Na Linguística, o uso de gestos em atos comunicativos é, tradicionalmente, objeto de estudo na Análise da conversação e, mais recentemente, da Linguística Cognitiva e também da Psicolinguística (CAVALCANTE, 2019CAVALCANTE, M. C. B. Perspectiva multimodal da aquisição da linguagem. In: MOTA, M. B.; NAME, C. Interface linguagem e cognição: contribuições da Psicolinguística. Tubarão/SC: Copiart, 2019p.68-88. ISBN: 978-85-8388-135-3). Segundo a autora, é da natureza humana usar gestos para interagir. Os gestos estão presentes na fase pré-linguística do desenvolvimento humano e também evoluem à medida que aprendemos a falar uma língua.
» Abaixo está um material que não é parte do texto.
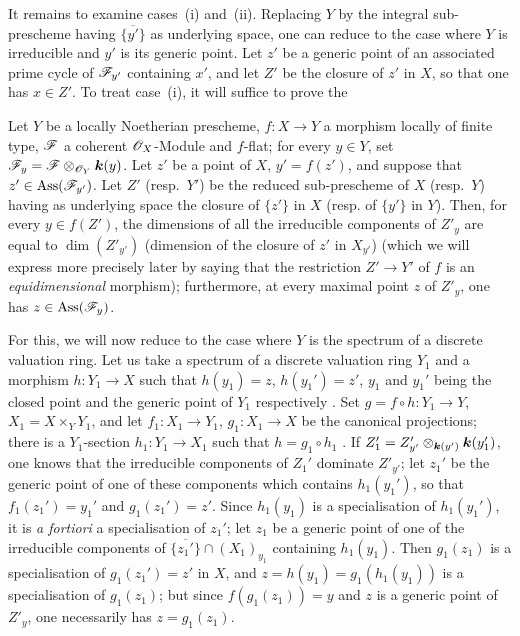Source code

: \begin{env}[12.1.1.4]
\label{IV.12.1.1.4}
It remains to examine cases~(i) and~(ii).
Replacing $Y$ by the integral sub-prescheme having $\overline{\{y'\}}$ as underlying space, one can reduce to the case where $Y$ is irreducible and $y'$ is its generic point. Let $z'$ be a generic point of an associated prime cycle of $\sh{F}_{y'}$
containing $x'$, and let $Z'$ be the closure of $z'$ in $X$, so that one has $x\in Z'$.
To treat case~(i), it will suffice to prove the

\begin{proposition}[12.1.1.5]
\label{IV.12.1.1.5}
Let $Y$ be a locally Noetherian prescheme, $f:X\to Y$ a morphism locally of finite type, $\sh{F}$ a coherent $\sh{O}_X$-Module and $f$-\textup{flat}; for every $y\in Y$, set $\sh{F}_y=\sh{F}\otimes_{\sh{O}_Y}\boldsymbol{k}(y)$.
Let $z'$ be a point of $X$, $y'=f(z')$, and suppose that $z'\in\operatorname{Ass}(\sh{F}_{y'})$.
Let $Z'$ \textup{(resp.\ $Y'$)} be the reduced sub-prescheme of $X$ \textup{(resp.\ $Y$)} having as underlying space the closure of $\{z'\}$ in $X$ \textup{(resp.} of $\{y'\}$ in $Y$\textup{)}.
Then, for every $y\in f(Z')$, the dimensions of all the irreducible components of $Z'_y$ are equal to $\dim(Z'_{y'})$ \textnormal{(}dimension of the closure of $z'$ in $X_{y'}$\textnormal{)} \textup{(which we will express more precisely later  by saying that the restriction $Z'\to Y'$ of $f$ is an \emph{equidimensional} morphism)}; furthermore, at every maximal point $z$ of $Z'_y$, one has $z\in\operatorname{Ass}(\sh{F}_y)$.
\end{proposition}

For this, we will now reduce to the case where $Y$ is the spectrum of a discrete valuation ring.
Let us take a spectrum of a discrete valuation ring $Y_1$ and a morphism $h:Y_1\to X$ such that $h(y_1)=z$, $h(y_1')=z'$, $y_1$ and $y_1'$ being the closed point and the generic point of $Y_1$ respectively .
Set $g=f\circ h:Y_1\to Y$, $X_1=X\times_Y Y_1$, and let $f_1:X_1\to Y_1$, $g_1:X_1\to X$ be the canonical projections; there is a $Y_1$-section $h_1:Y_1\to X_1$ such that $h=g_1\circ h_1$ .
If $Z_1'=Z'_{y'}\otimes_{\kres(y')}\boldsymbol{k}(y_1')$, one knows  that the irreducible components of $Z_1'$ dominate $Z'_{y'}$; let $z_1'$ be the generic point of one of these components which contains $h_1(y_1')$, so that $f_1(z_1')=y_1'$ and $g_1(z_1')=z'$.
Since $h_1(y_1)$ is a specialisation of $h_1(y_1')$, it is \emph{a fortiori} a specialisation of $z_1'$; let $z_1$ be a generic point of one of the irreducible components of $\overline{\{z_1'\}}\cap(X_1)_{y_1}$ containing $h_1(y_1)$.
Then $g_1(z_1)$ is a specialisation of $g_1(z_1')=z'$ in $X$, and $z=h(y_1)=g_1(h_1(y_1))$ is a specialisation of $g_1(z_1)$; but since $f(g_1(z_1))=y$ and $z$ is a generic point of $Z'_y$, one necessarily has $z=g_1(z_1)$.


\end{env}
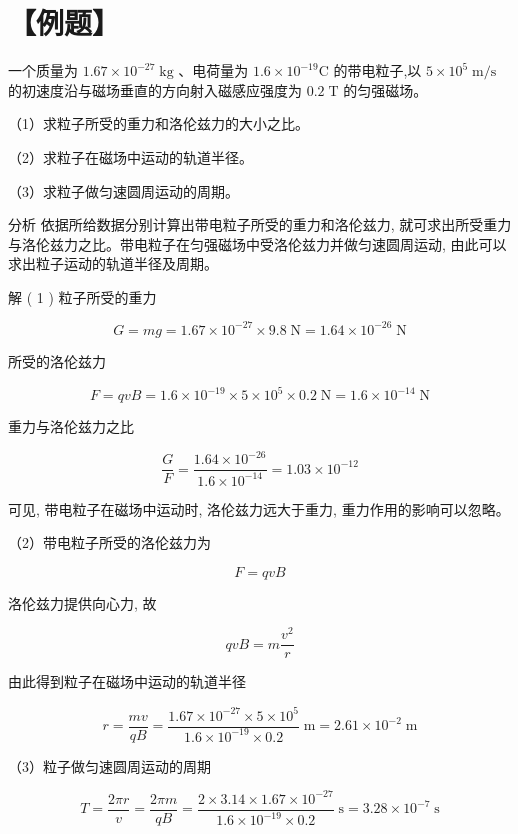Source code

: \documentclass[10pt]{article}
\begin{document}
\section*{【例题】}

一个质量为 \({1.67} \times {10}^{-{27}}\mathrm{\;{kg}}\) 、电荷量为 \({1.6} \times {10}^{-{19}}\mathrm{C}\) 的带电粒子,以 \(5 \times {10}^{5}\mathrm{\;m}/\mathrm{s}\) 的初速度沿与磁场垂直的方向射入磁感应强度为 \({0.2}\mathrm{\;T}\) 的匀强磁场。

（1）求粒子所受的重力和洛伦兹力的大小之比。

（2）求粒子在磁场中运动的轨道半径。

（3）求粒子做匀速圆周运动的周期。

分析 依据所给数据分别计算出带电粒子所受的重力和洛伦兹力, 就可求出所受重力与洛伦兹力之比。带电粒子在匀强磁场中受洛伦兹力并做匀速圆周运动, 由此可以求出粒子运动的轨道半径及周期。

解 ( 1 ) 粒子所受的重力

\[
G = {mg} = {1.67} \times {10}^{-{27}} \times {9.8}\mathrm{\;N} = {1.64} \times {10}^{-{26}}\mathrm{\;N}
\]

所受的洛伦兹力

\[
F = {qvB} = {1.6} \times {10}^{-{19}} \times 5 \times {10}^{5} \times {0.2}\mathrm{\;N} = {1.6} \times {10}^{-{14}}\mathrm{\;N}
\]

重力与洛伦兹力之比

\[
\frac{G}{F} = \frac{{1.64} \times {10}^{-{26}}}{{1.6} \times {10}^{-{14}}} = {1.03} \times {10}^{-{12}}
\]

可见, 带电粒子在磁场中运动时, 洛伦兹力远大于重力, 重力作用的影响可以忽略。

（2）带电粒子所受的洛伦兹力为

\[
F = {qvB}
\]

洛伦兹力提供向心力, 故

\[
{qvB} = m\frac{{v}^{2}}{r}
\]

由此得到粒子在磁场中运动的轨道半径

\[
r = \frac{mv}{qB} = \frac{{1.67} \times {10}^{-{27}} \times 5 \times {10}^{5}}{{1.6} \times {10}^{-{19}} \times {0.2}}\mathrm{\;m} = {2.61} \times {10}^{-2}\mathrm{\;m}
\]

（3）粒子做匀速圆周运动的周期

\[
T = \frac{2\pi r}{v} = \frac{2\pi m}{qB} = \frac{2 \times {3.14} \times {1.67} \times {10}^{-{27}}}{{1.6} \times {10}^{-{19}} \times {0.2}}\mathrm{\;s} = {3.28} \times {10}^{-7}\mathrm{\;s}
\]
\end{document}
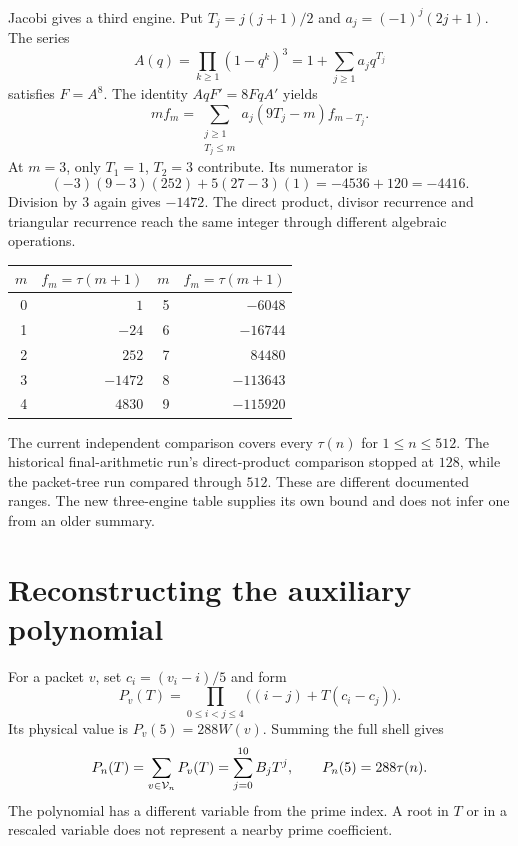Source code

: Jacobi gives a third engine. Put $T_j=j(j+1)/2$ and $a_j=(-1)^j(2j+1)$. The series
\[
 A(q)=\prod_{k\ge1}(1-q^k)^3=1+\sum_{j\ge1}a_jq^{T_j}
\]
satisfies $F=A^8$. The identity $AqF'=8FqA'$ yields
\begin{equation}
 m f_m=\sum_{\substack{j\ge1\\T_j\le m}}
          a_j(9T_j-m)f_{m-T_j}.
 \label{eq:workbook-triangular-recurrence}
\end{equation}
At $m=3$, only $T_1=1$, $T_2=3$ contribute. Its numerator is
\[
 (-3)(9-3)(252)+5(27-3)(1)=-4536+120=-4416.
\]
Division by $3$ again gives $-1472$. The direct product, divisor recurrence and triangular recurrence reach the same integer through different algebraic operations.

\begin{center}
\begin{tabular}{r r r r}
\toprule
$m$ & $f_m=\tau(m+1)$ & $m$ & $f_m=\tau(m+1)$\\
\midrule
0 & $1$ & 5 & $-6048$\\
1 & $-24$ & 6 & $-16744$\\
2 & $252$ & 7 & $84480$\\
3 & $-1472$ & 8 & $-113643$\\
4 & $4830$ & 9 & $-115920$\\
\bottomrule
\end{tabular}
\end{center}

The current independent comparison covers every $\tau(n)$ for $1\le n\le512$. The historical final-arithmetic run's direct-product comparison stopped at $128$, while the packet-tree run compared through $512$. These are different documented ranges. The new three-engine table supplies its own bound and does not infer one from an older summary.

\section{Reconstructing the auxiliary polynomial}
\label{sec:workbook-polynomial}

For a packet $v$, set $c_i=(v_i-i)/5$ and form
\[
 P_v(T)=\prod_{0\le i<j\le4}\bigl((i-j)+T(c_i-c_j)\bigr).
\]
Its physical value is $P_v(5)=288W(v)$. Summing the full shell gives
\[
 P_n(T)=\sum_{v\in\Vn}P_v(T)=\sum_{j=0}^{10}B_jT^j,
 \qquad P_n(5)=288\tau(n).
\]
The polynomial has a different variable from the prime index. A root in $T$ or in a rescaled variable does not represent a nearby prime coefficient.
Gesticular agrega um componente multimodal à fala, e compreender de que maneira gesto e oralidade se articulam pode informar as práticas de ensino e aprendizagem. Dado seu caráter interdisciplinar, pesquisadores de outras áreas têm nutrido interesse crescente pelo tema, como no caso dos autores da revisão, ambos pesquisadores em pesquisadores da área de Ensino de Ciências e Matemática. A linha de pesquisa na qual se inserem faz uma conexão importante entre as “ciências duras” e a psicologia da educação.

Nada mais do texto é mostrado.